Raw data ->
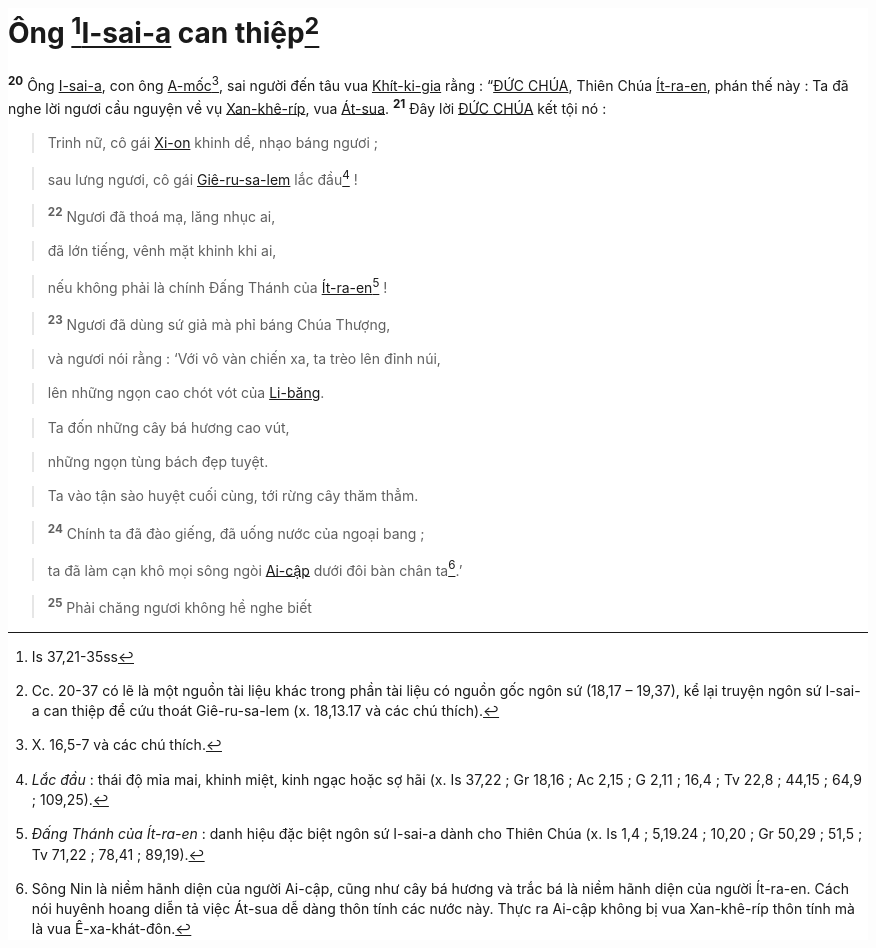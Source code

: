 
# Ông [^13@-b9d0e7ff-eebd-46ab-88f8-4a37e3240386][I-sai-a]() can thiệp[^28-b9d0e7ff-eebd-46ab-88f8-4a37e3240386]
<sup><b>20</b></sup> Ông [I-sai-a](), con ông [A-mốc]()[^29-b9d0e7ff-eebd-46ab-88f8-4a37e3240386], sai người đến tâu vua [Khít-ki-gia]() rằng : “[ĐỨC CHÚA](), Thiên Chúa [Ít-ra-en](), phán thế này : Ta đã nghe lời ngươi cầu nguyện về vụ [Xan-khê-ríp](), vua [Át-sua](). <sup><b>21</b></sup> Đây lời [ĐỨC CHÚA]() kết tội nó :


> Trinh nữ, cô gái [Xi-on]() khinh dể, nhạo báng ngươi ;
>


> sau lưng ngươi, cô gái [Giê-ru-sa-lem]() lắc đầu[^30-b9d0e7ff-eebd-46ab-88f8-4a37e3240386] !
>


> <sup><b>22</b></sup> Ngươi đã thoá mạ, lăng nhục ai,
>


> đã lớn tiếng, vênh mặt khinh khi ai,
>


> nếu không phải là chính Đấng Thánh của [Ít-ra-en]()[^31-b9d0e7ff-eebd-46ab-88f8-4a37e3240386] !
>


> <sup><b>23</b></sup> Ngươi đã dùng sứ giả mà phỉ báng Chúa Thượng,
>


> và ngươi nói rằng : ‘Với vô vàn chiến xa, ta trèo lên đỉnh núi,
>


> lên những ngọn cao chót vót của [Li-băng]().
>


> Ta đốn những cây bá hương cao vút,
>


> những ngọn tùng bách đẹp tuyệt.
>


> Ta vào tận sào huyệt cuối cùng, tới rừng cây thăm thẳm.
>


> <sup><b>24</b></sup> Chính ta đã đào giếng, đã uống nước của ngoại bang ;
>


> ta đã làm cạn khô mọi sông ngòi [Ai-cập]() dưới đôi bàn chân ta[^32-b9d0e7ff-eebd-46ab-88f8-4a37e3240386].’
>


> <sup><b>25</b></sup> Phải chăng ngươi không hề nghe biết
>


[^1-b9d0e7ff-eebd-46ab-88f8-4a37e3240386]: Trong cuộc chiến Xy-ri – Ép-ra-im, ngôn sứ I-sai-a đã một lần can thiệp với vua A-khát (734 tCN), nhưng không thành công (x. 2 V 16,5.7 và các chú thích ; Is 7 – 8). Trong hoàn cảnh thất vọng này, vua Khít-ki-gia cũng chạy tới ngôn sứ, và một lần nữa ngôn sứ I-sai-a phải can thiệp (705 tCN). Việc can thiệp này được ghi rõ trong sách các Vua và sách I-sai-a (x. 2 V 18,7 ; 19,1-7 // Is 37,1-7 ; 2 V 19,15 // Is 37,15 ; 2 V 19,20-34 // Is 37,21-35 ; 2 V 20,1-11 // Is 38,1-8.21-22 ; 2 V 20,12-19 // Is 39,1-18 ; 2 Sb 32,20 ; Hc 48,20-22).
[^2-b9d0e7ff-eebd-46ab-88f8-4a37e3240386]: Tác giả sách I-sai-a. Ngôn sứ I-sai-a thi hành sứ mạng dưới bốn triều vua Giu-đa : Út-di-gia-hu, Giô-tham, A-khát, Khít-ki-gia (x. Is 1,1).
[^3-b9d0e7ff-eebd-46ab-88f8-4a37e3240386]: *Số còn sót lại*, một chủ đề quan trọng trong Kinh Thánh, đặc biệt trong sách I-sai-a, diễn tả việc Thiên Chúa trung thành yêu thương dân Người, dù dân phản bội, dù Người buộc lòng phải thanh tẩy họ trong đau thương, đồng thời cũng diễn tả niềm hy vọng của dân Chúa, dẫu biết rằng mình đã phạm tội và đáng bị trừng phạt (x. Is 4,3 ; 6,13 ; 7,3 ; 10,9-22 ; Mk 2,12 ; 5,6 ; Xp 2,7.9 ; 3,11-13 ; Gr 23,3 ; 31,7 ; 50,20 ; Dcr 8,11 ; Kg 1,12).
[^4-b9d0e7ff-eebd-46ab-88f8-4a37e3240386]: *Các tên hầu* hoặc *những đứa nhãi con* : cách nói có ý khinh miệt.
[^5-b9d0e7ff-eebd-46ab-88f8-4a37e3240386]: *Thần khí* : có lẽ là một sự thúc đẩy nội tâm, một cảm nhận bên trong khiến ông rút lui về nước (x. 1 V 22,20-23).
[^6-b9d0e7ff-eebd-46ab-88f8-4a37e3240386]: Có thể là tin tức ghi nhận ở c.9, nhưng cũng có thể là một tin nào khác.
[^7-b9d0e7ff-eebd-46ab-88f8-4a37e3240386]: X. 19,37+.
[^8-b9d0e7ff-eebd-46ab-88f8-4a37e3240386]: Đây là phần kết luận cho nguồn tài liệu có nguồn gốc ngôn sứ thứ nhất và là lời giải thích cho c.7 ở trên (x. 18,17+). Quan chánh chước tửu không trở về La-khít mà trở về Líp-na gặp vua Át-sua, vì ông biết vua đã rời La-khít và đang giao chiến tại Líp-na.
[^9-b9d0e7ff-eebd-46ab-88f8-4a37e3240386]: X. 8,22+.
[^10-b9d0e7ff-eebd-46ab-88f8-4a37e3240386]: X. Gs 15,39 ; 2 Sb 11,9 ; 25,27 ; 2 V 14,19 ; 18,14.17 ; v.v.
[^11-b9d0e7ff-eebd-46ab-88f8-4a37e3240386]: *Tia-ha-ca* : triều đại Pha-ra-ô thứ hai mươi lăm. Vì một lý do nào đó mà ở đây không có sự chính xác. Tia-ha-ca chỉ lên ngôi năm 690 tCN, trong khi biến cố ghi nhận ở đây là vào năm 701 tCN, lúc này Tia-ha-ca còn là một cậu bé con !
[^13-b9d0e7ff-eebd-46ab-88f8-4a37e3240386]: *Tru hiến* : (x. Ml 3,24+).
[^14-b9d0e7ff-eebd-46ab-88f8-4a37e3240386]: *Cha ông ta* : các vị vua tiền nhiệm của Xan-khê-ríp.
[^15-b9d0e7ff-eebd-46ab-88f8-4a37e3240386]: *Gô-dan* : x. 2 V 17,6+.
[^16-b9d0e7ff-eebd-46ab-88f8-4a37e3240386]: *Kha-ran* : ở miền bắc Lưỡng Hà Địa (x. St 11,31tt ; 12,4tt ; 27,43 ; Ed 27,23 ; Cv 7,2.4).
[^17-b9d0e7ff-eebd-46ab-88f8-4a37e3240386]: *Re-xép* : một thị trấn quan trọng của Át-sua vào thế kỷ thứ IX và VIII, nằm ở phía bắc Lưỡng Hà Địa.
[^18-b9d0e7ff-eebd-46ab-88f8-4a37e3240386]: *E-đen* : chính là *Bết E-đen* ở Am 1,5, một thành ở miền trung Lưỡng Hà Địa (x. Is 37,12 ; Ed 27,23). Vua San-ma-ne-xe III đã bắt dân thành này đi đày ở *Tơ-la-xa*.
[^19-b9d0e7ff-eebd-46ab-88f8-4a37e3240386]: *Kha-mát* : x. 17,24+.
[^20-b9d0e7ff-eebd-46ab-88f8-4a37e3240386]: *Ác-pát* : một thành ở phía bắc Xy-ri, Tích-lát Pi-le-xe đã thôn tính năm 740 tCN và đã trở thành một tỉnh của Át-sua (x. Is 10,9).
[^21-b9d0e7ff-eebd-46ab-88f8-4a37e3240386]: *La-ia* : không thấy đề cập ở 18,34, có lẽ là thành phố La-hi-ru ở đông bắc Ba-by-lon.
[^22-b9d0e7ff-eebd-46ab-88f8-4a37e3240386]: *Xơ-phác-va-gim* : x. 17,24+.
[^23-b9d0e7ff-eebd-46ab-88f8-4a37e3240386]: *Hê-na* : có lẽ ở phía bắc Lưỡng Hà Địa (x. 18,34 ; Is 37,13).
[^24-b9d0e7ff-eebd-46ab-88f8-4a37e3240386]: *I-va* hoặc *A-va* : một thành của Xy-ri (x. 17,24+ ; 18,34).
[^25-b9d0e7ff-eebd-46ab-88f8-4a37e3240386]: C.13 đề cập đến quê hương các dân bị Át-sua thôn tính và đem dân đi lưu đày ở Sa-ma-ri, trong khi c.12 lại đề cập đến các xứ mà dân Ít-ra-en bị đem tới lưu đày ; c.12 đề cập đến các vị thần bất lực trong khi c.13 đề cập đến các vị vua bại trận.
[^26-b9d0e7ff-eebd-46ab-88f8-4a37e3240386]: Cc. 14-19 : lời cầu nguyện của vua Khít-ki-gia mang nhiều yếu tố của truyền thống đệ nhị luật (x. Đnl 4,28.35 ; 12,2 ; 28,25).
[^27-b9d0e7ff-eebd-46ab-88f8-4a37e3240386]: X. Is 44,10-20 ; Gr 10,35 ; Kb 2,18-19 ; Tv 115,4 ; 135,15.
[^28-b9d0e7ff-eebd-46ab-88f8-4a37e3240386]: Cc. 20-37 có lẽ là một nguồn tài liệu khác trong phần tài liệu có nguồn gốc ngôn sứ (18,17 – 19,37), kể lại truyện ngôn sứ I-sai-a can thiệp để cứu thoát Giê-ru-sa-lem (x. 18,13.17 và các chú thích).
[^29-b9d0e7ff-eebd-46ab-88f8-4a37e3240386]: X. 16,5-7 và các chú thích.
[^30-b9d0e7ff-eebd-46ab-88f8-4a37e3240386]: *Lắc đầu* : thái độ mỉa mai, khinh miệt, kinh ngạc hoặc sợ hãi (x. Is 37,22 ; Gr 18,16 ; Ac 2,15 ; G 2,11 ; 16,4 ; Tv 22,8 ; 44,15 ; 64,9 ; 109,25).
[^31-b9d0e7ff-eebd-46ab-88f8-4a37e3240386]: *Đấng Thánh của Ít-ra-en* : danh hiệu đặc biệt ngôn sứ I-sai-a dành cho Thiên Chúa (x. Is 1,4 ; 5,19.24 ; 10,20 ; Gr 50,29 ; 51,5 ; Tv 71,22 ; 78,41 ; 89,19).
[^32-b9d0e7ff-eebd-46ab-88f8-4a37e3240386]: Sông Nin là niềm hãnh diện của người Ai-cập, cũng như cây bá hương và trắc bá là niềm hãnh diện của người Ít-ra-en. Cách nói huyênh hoang diễn tả việc Át-sua dễ dàng thôn tính các nước này. Thực ra Ai-cập không bị vua Xan-khê-ríp thôn tính mà là vua Ê-xa-khát-đôn.
[^33-b9d0e7ff-eebd-46ab-88f8-4a37e3240386]: Đó là những cách đối xử đối với những kẻ bại trận, những vị vua bại trận (x. Is 37,29tt ; Ed 19,4.9 ; 29,4 ; 38,4 ; 2 Sb 33,11).
[^34-b9d0e7ff-eebd-46ab-88f8-4a37e3240386]: X. 19,7-9.35-36.
[^35-b9d0e7ff-eebd-46ab-88f8-4a37e3240386]: Cc. 29-34 : lời sấm dành cho Giê-ru-sa-lem. *Lúa chét* : lúa mọc tự nhiên sau mùa gặt do những gốc rạ còn sức sống mọc lên (x. Lv 25,5).
[^36-b9d0e7ff-eebd-46ab-88f8-4a37e3240386]: *Lúa trời* : dịch dựa theo Is 37,30 ; lúa tự mọc ở ngoài đồng không do người ta trồng hay cấy.
[^37-b9d0e7ff-eebd-46ab-88f8-4a37e3240386]: Như vậy, ít là còn hai năm khó khăn và thử thách, đến năm thứ ba cuộc sống mới an bình trở lại.
[^38-b9d0e7ff-eebd-46ab-88f8-4a37e3240386]: Những kẻ thoát chết của Giu-đa cũng chính là số sót của Giu-đa (x. c.4+).
[^39-b9d0e7ff-eebd-46ab-88f8-4a37e3240386]: ds : “Sẽ tiếp tục (đâm) rễ *xuống dưới* và trổ sinh hoa trái *lên trên*“ ; *xuống dưới, lên trên* diễn tả lời hứa : số sót Giu-đa sẽ phát triển lớn mạnh không những như trước đây, mà còn hơn cả trước đây.
[^40-b9d0e7ff-eebd-46ab-88f8-4a37e3240386]: ds : *Vì sự ghen tuông của Đức Chúa* ; *sự ghen tuông* diễn tả tình yêu mạnh mẽ, say đắm (x. Is 9,6 ; 37,32 ; Ge 2,18 ; Dcr 1,14 ; 8,2).
[^41-b9d0e7ff-eebd-46ab-88f8-4a37e3240386]: *Đã đến* : db, Is 37,34 ; *sẽ đến* : M.
[^42-b9d0e7ff-eebd-46ab-88f8-4a37e3240386]: X. 1 V 11,13.32.34 ; 15,4 ; 2 V 8,19 ; 20,6.
[^43-b9d0e7ff-eebd-46ab-88f8-4a37e3240386]: Cc. 35-37 là phần kết luận, trong đó c.35 là kết luận cho phần hai của tài liệu có nguồn gốc ngôn sứ (19,9b-35) ; còn cc. 36-37 là kết luận chung cho cả hai phần của tài liệu có nguồn gốc ngôn sứ (18,17 – 19,37), chúng được thêm vào để hoà hợp với phần một (18,17 – 19,9a), và đặc biệt để giải thích cho những câu kết của phần một (19,8-9a), (x. 18,13 ; 18,17 và các chú thích ; Is 37,36-38 ; 2 Sb 32,21-22).
[^44-b9d0e7ff-eebd-46ab-88f8-4a37e3240386]: *A-ra-rát* : A-ra-tu ở Ác-mê-ni-a ngày nay. Xan-khê-ríp chết năm 681 tCN, hai mươi năm sau khi thất bại ở Giê-ru-sa-lem (701-700 tCN).
[^45-b9d0e7ff-eebd-46ab-88f8-4a37e3240386]: *Ê-xa-khát-đôn* (681-669 tCN) được Xan-khê-ríp chỉ định làm người thay thế.
[^1@-b9d0e7ff-eebd-46ab-88f8-4a37e3240386]: Is 37,1-7ss
[^2@-b9d0e7ff-eebd-46ab-88f8-4a37e3240386]: 1 V 21,27
[^3@-b9d0e7ff-eebd-46ab-88f8-4a37e3240386]: Is 4,3+
[^4@-b9d0e7ff-eebd-46ab-88f8-4a37e3240386]: Is 10,5-19
[^5@-b9d0e7ff-eebd-46ab-88f8-4a37e3240386]: Is 37,8-9ss
[^7@-b9d0e7ff-eebd-46ab-88f8-4a37e3240386]: 2 V 17,6
[^8@-b9d0e7ff-eebd-46ab-88f8-4a37e3240386]: 2 V 18,34
[^9@-b9d0e7ff-eebd-46ab-88f8-4a37e3240386]: 2 Sb 32,20ss
[^10@-b9d0e7ff-eebd-46ab-88f8-4a37e3240386]: Xh 25,18+
[^11@-b9d0e7ff-eebd-46ab-88f8-4a37e3240386]: Is 40,19; Gr 10,1-16
[^12@-b9d0e7ff-eebd-46ab-88f8-4a37e3240386]: 1 V 18,24
[^13@-b9d0e7ff-eebd-46ab-88f8-4a37e3240386]: Is 37,21-35ss
[^14@-b9d0e7ff-eebd-46ab-88f8-4a37e3240386]: Tv 139,2-3
[^15@-b9d0e7ff-eebd-46ab-88f8-4a37e3240386]: 1 Sm 14,10+
[^16@-b9d0e7ff-eebd-46ab-88f8-4a37e3240386]: Đnl 4,24+
[^17@-b9d0e7ff-eebd-46ab-88f8-4a37e3240386]: 2 Sm 7,12-17+
[^18@-b9d0e7ff-eebd-46ab-88f8-4a37e3240386]: Hs 1,7
[^19@-b9d0e7ff-eebd-46ab-88f8-4a37e3240386]: 2 Sb 32,21-22ss; Is 37,36-38ss; Hc 48,21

Work task -> Everything from the line with "[^41-b9d0e7ff-eebd-46ab-88f8-4a37e3240386]: *Đã đến*" through the line with "[^43-b9d0e7ff-eebd-46ab-88f8-4a37e3240386]: Cc. 35-37" should be written out exactly as it appears above, end lines included, and nothing outside that range.

Solved exercise ->
[^41-b9d0e7ff-eebd-46ab-88f8-4a37e3240386]: *Đã đến* : db, Is 37,34 ; *sẽ đến* : M.
[^42-b9d0e7ff-eebd-46ab-88f8-4a37e3240386]: X. 1 V 11,13.32.34 ; 15,4 ; 2 V 8,19 ; 20,6.
[^43-b9d0e7ff-eebd-46ab-88f8-4a37e3240386]: Cc. 35-37 là phần kết luận, trong đó c.35 là kết luận cho phần hai của tài liệu có nguồn gốc ngôn sứ (19,9b-35) ; còn cc. 36-37 là kết luận chung cho cả hai phần của tài liệu có nguồn gốc ngôn sứ (18,17 – 19,37), chúng được thêm vào để hoà hợp với phần một (18,17 – 19,9a), và đặc biệt để giải thích cho những câu kết của phần một (19,8-9a), (x. 18,13 ; 18,17 và các chú thích ; Is 37,36-38 ; 2 Sb 32,21-22).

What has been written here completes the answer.